TASK STATEMENT ▸ From the first line through the one containing "individualização no local**", restate the listing word for word, and give no other lines.

RECORDS SHOWN ▸
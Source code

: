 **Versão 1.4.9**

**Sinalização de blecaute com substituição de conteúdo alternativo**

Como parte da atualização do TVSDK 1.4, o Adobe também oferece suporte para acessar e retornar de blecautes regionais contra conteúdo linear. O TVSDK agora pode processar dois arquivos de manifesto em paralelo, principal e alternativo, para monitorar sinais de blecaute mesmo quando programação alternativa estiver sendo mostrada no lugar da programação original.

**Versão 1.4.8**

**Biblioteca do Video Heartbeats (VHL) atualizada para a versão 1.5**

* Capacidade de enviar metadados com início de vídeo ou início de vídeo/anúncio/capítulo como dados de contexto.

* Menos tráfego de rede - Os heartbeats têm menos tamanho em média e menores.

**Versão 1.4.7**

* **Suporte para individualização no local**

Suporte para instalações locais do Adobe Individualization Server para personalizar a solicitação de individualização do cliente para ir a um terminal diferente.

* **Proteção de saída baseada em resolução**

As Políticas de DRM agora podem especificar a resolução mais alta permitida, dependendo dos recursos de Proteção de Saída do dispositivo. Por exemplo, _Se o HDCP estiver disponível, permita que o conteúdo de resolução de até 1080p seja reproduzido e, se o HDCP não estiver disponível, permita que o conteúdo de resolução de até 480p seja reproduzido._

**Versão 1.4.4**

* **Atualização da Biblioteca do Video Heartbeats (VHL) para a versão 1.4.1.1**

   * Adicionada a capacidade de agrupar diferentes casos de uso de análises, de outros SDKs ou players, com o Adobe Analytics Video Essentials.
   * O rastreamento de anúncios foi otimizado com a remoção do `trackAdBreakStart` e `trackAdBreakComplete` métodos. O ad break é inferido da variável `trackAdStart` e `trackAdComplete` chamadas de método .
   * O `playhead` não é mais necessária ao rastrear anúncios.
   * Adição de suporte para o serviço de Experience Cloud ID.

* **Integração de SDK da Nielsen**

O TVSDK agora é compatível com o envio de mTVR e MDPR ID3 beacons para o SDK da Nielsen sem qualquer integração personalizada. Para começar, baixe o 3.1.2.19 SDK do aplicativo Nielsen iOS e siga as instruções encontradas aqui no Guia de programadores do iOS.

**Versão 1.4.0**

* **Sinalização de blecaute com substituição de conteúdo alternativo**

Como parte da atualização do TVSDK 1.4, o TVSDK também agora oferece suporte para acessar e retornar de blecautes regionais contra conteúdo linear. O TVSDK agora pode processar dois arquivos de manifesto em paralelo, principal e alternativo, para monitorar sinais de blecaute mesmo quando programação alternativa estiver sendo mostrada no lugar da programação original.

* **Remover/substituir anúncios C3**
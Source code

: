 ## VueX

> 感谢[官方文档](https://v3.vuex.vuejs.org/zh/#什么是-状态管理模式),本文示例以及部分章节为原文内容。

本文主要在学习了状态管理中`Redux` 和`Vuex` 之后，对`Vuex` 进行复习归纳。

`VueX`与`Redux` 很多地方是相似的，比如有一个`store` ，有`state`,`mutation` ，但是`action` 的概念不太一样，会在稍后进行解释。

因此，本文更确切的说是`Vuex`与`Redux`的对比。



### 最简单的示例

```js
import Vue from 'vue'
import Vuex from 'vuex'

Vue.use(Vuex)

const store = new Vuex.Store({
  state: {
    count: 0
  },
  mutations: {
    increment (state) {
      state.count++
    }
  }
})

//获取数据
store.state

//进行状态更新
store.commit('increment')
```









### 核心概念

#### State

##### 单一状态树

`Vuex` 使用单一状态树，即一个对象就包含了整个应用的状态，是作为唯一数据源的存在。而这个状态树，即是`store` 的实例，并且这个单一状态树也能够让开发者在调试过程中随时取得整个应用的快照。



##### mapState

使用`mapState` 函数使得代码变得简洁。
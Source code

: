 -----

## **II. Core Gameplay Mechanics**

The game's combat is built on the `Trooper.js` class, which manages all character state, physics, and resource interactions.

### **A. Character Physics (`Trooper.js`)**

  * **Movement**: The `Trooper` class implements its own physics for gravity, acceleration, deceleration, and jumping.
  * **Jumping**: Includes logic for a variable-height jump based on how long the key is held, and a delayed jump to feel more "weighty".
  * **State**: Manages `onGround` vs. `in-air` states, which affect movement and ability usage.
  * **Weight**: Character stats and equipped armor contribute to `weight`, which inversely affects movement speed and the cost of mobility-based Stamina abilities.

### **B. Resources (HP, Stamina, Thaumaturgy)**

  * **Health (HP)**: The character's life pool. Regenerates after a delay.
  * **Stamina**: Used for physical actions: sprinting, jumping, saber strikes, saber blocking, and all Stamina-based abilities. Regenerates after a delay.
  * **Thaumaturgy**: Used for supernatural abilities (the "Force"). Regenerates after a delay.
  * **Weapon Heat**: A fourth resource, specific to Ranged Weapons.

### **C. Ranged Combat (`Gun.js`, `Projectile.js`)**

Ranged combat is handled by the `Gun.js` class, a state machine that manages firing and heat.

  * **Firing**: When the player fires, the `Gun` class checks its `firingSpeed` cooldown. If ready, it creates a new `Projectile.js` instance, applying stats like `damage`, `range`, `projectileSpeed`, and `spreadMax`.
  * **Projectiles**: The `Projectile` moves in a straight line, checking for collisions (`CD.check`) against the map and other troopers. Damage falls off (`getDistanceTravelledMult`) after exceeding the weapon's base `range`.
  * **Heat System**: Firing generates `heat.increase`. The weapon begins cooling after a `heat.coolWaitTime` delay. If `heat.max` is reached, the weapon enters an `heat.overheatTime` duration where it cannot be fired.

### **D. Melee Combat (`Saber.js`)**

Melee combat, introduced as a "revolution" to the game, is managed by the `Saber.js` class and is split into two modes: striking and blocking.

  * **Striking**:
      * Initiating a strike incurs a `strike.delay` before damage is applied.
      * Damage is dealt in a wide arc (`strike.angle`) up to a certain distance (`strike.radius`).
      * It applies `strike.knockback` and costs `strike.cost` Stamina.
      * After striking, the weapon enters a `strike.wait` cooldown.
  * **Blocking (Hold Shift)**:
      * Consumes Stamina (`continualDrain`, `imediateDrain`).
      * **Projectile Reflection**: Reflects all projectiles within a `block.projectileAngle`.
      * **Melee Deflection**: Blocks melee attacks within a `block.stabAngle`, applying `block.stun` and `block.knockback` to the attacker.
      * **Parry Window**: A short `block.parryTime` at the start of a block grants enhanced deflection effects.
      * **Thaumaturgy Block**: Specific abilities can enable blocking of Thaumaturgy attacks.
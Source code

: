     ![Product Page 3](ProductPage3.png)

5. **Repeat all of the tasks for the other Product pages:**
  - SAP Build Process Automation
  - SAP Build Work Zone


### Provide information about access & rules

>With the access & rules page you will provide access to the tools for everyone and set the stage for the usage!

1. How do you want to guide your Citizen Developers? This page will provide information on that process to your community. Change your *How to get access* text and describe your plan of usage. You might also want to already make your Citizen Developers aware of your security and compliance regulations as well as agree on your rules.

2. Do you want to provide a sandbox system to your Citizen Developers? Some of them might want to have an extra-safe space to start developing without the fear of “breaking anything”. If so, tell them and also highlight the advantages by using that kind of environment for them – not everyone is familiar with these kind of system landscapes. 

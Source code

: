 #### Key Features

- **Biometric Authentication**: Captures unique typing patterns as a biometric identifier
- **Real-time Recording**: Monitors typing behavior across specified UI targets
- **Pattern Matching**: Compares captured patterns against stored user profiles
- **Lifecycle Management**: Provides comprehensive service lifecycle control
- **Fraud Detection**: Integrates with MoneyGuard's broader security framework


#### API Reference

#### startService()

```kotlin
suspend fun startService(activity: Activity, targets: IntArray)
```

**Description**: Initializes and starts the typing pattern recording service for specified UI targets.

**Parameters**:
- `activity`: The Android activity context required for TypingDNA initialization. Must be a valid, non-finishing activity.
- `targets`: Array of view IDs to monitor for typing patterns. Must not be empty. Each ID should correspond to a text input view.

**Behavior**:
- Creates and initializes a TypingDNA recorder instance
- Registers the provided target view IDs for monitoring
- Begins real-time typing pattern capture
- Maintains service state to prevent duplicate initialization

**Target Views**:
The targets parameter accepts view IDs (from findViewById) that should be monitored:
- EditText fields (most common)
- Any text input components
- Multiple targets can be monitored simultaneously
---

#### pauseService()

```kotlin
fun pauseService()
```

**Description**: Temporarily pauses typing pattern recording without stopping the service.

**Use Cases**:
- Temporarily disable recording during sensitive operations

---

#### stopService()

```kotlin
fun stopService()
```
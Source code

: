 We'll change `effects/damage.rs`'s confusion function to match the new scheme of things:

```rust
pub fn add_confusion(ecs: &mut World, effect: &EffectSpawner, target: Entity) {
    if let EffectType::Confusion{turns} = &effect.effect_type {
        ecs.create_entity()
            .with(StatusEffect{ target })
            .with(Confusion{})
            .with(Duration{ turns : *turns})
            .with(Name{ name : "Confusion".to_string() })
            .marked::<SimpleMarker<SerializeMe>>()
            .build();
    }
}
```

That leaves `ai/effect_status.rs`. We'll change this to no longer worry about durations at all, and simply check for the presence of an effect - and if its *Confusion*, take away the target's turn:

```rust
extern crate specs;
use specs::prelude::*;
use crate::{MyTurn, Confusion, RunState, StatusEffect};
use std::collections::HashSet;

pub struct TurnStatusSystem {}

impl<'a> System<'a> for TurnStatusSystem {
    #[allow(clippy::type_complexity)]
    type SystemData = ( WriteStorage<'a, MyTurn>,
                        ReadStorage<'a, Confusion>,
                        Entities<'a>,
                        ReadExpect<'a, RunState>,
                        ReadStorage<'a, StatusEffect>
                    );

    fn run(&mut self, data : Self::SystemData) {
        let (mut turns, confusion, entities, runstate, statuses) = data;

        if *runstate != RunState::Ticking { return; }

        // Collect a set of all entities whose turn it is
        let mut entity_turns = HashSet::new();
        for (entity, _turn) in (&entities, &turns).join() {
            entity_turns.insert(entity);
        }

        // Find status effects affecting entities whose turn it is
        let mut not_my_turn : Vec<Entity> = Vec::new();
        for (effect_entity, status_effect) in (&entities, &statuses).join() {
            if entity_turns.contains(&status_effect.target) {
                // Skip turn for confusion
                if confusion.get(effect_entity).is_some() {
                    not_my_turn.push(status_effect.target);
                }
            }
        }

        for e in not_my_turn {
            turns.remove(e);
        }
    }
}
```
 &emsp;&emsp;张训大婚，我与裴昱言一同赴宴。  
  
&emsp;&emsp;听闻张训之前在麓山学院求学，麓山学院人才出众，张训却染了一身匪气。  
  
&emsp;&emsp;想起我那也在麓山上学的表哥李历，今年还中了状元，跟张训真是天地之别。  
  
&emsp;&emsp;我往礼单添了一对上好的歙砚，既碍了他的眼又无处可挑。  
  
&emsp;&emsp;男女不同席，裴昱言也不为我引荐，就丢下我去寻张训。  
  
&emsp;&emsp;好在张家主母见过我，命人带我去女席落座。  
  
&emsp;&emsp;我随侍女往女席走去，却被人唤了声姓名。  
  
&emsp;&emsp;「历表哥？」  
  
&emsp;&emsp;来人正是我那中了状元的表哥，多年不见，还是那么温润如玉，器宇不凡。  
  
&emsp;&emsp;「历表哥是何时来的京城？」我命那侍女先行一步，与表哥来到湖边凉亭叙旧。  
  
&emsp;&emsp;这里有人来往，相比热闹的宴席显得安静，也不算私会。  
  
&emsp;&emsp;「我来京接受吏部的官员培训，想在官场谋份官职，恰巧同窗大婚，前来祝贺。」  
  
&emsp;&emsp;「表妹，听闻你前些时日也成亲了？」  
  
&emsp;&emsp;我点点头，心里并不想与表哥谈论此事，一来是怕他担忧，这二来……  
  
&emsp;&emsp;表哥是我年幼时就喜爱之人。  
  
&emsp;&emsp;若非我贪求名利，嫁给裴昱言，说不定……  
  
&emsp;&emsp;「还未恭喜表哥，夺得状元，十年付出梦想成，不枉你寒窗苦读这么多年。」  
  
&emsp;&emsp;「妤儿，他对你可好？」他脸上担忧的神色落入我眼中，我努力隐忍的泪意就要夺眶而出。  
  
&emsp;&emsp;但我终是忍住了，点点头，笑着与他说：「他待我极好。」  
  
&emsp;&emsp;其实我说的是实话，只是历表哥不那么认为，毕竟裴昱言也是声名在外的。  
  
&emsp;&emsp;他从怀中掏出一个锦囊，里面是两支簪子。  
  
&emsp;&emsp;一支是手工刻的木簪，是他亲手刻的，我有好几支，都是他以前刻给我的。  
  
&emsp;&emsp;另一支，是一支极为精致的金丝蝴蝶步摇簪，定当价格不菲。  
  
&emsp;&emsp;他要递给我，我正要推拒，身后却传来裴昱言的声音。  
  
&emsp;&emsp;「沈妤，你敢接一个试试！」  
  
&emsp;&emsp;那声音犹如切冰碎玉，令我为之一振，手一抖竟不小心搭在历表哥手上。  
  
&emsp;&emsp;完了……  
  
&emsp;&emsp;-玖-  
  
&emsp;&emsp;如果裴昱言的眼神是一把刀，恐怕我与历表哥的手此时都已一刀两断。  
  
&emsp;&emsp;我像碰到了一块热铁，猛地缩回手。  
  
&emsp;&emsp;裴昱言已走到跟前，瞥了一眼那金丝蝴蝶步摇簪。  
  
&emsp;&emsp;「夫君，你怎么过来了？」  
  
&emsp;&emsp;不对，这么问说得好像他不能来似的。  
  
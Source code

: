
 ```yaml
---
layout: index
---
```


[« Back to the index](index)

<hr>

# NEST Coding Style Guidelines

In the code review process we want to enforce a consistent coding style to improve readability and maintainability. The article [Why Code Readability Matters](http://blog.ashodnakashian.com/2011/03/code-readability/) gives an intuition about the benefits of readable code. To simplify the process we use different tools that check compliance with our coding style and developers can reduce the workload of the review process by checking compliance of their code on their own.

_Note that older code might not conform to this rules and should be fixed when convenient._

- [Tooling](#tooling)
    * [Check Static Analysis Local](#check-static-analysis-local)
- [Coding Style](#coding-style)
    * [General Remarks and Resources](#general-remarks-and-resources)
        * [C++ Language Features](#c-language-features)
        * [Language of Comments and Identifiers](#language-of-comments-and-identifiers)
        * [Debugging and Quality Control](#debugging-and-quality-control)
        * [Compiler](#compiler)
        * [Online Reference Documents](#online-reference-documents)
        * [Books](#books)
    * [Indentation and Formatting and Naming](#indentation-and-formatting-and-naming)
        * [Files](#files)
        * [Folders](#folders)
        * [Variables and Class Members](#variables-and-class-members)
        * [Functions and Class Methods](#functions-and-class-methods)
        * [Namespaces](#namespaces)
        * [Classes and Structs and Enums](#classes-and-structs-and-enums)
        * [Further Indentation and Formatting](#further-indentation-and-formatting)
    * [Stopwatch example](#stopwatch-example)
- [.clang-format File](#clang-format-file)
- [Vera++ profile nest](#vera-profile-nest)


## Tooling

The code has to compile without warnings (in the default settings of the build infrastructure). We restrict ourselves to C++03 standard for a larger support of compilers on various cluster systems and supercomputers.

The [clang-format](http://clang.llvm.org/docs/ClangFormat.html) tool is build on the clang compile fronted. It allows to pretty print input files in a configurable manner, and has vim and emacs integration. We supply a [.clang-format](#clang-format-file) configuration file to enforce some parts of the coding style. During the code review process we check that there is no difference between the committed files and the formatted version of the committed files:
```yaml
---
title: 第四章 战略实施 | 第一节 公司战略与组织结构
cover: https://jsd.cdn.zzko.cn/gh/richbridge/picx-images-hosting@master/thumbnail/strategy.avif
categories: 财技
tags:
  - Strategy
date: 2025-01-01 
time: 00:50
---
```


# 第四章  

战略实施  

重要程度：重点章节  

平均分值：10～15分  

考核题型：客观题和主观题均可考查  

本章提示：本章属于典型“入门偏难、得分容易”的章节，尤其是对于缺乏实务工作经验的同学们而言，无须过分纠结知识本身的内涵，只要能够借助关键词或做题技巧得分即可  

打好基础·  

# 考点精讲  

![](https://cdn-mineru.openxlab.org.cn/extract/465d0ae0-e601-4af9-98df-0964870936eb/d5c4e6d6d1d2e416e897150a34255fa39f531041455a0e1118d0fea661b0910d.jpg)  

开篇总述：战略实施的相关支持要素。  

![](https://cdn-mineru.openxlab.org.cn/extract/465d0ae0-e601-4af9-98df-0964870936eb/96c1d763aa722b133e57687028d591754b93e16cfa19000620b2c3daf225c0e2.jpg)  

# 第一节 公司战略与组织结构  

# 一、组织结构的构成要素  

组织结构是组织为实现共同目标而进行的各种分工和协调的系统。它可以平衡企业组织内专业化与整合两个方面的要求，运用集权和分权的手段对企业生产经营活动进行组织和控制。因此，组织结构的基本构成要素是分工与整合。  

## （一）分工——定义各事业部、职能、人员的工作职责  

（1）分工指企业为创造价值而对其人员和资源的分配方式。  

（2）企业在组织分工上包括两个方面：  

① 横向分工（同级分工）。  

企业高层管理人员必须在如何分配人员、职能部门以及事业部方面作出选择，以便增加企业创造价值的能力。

RESULT OF THIS EXERCISE ▸
Source code

: **Versão 1.4.9**

**Sinalização de blecaute com substituição de conteúdo alternativo**

Como parte da atualização do TVSDK 1.4, o Adobe também oferece suporte para acessar e retornar de blecautes regionais contra conteúdo linear. O TVSDK agora pode processar dois arquivos de manifesto em paralelo, principal e alternativo, para monitorar sinais de blecaute mesmo quando programação alternativa estiver sendo mostrada no lugar da programação original.

**Versão 1.4.8**

**Biblioteca do Video Heartbeats (VHL) atualizada para a versão 1.5**

* Capacidade de enviar metadados com início de vídeo ou início de vídeo/anúncio/capítulo como dados de contexto.

* Menos tráfego de rede - Os heartbeats têm menos tamanho em média e menores.

**Versão 1.4.7**

* **Suporte para individualização no local**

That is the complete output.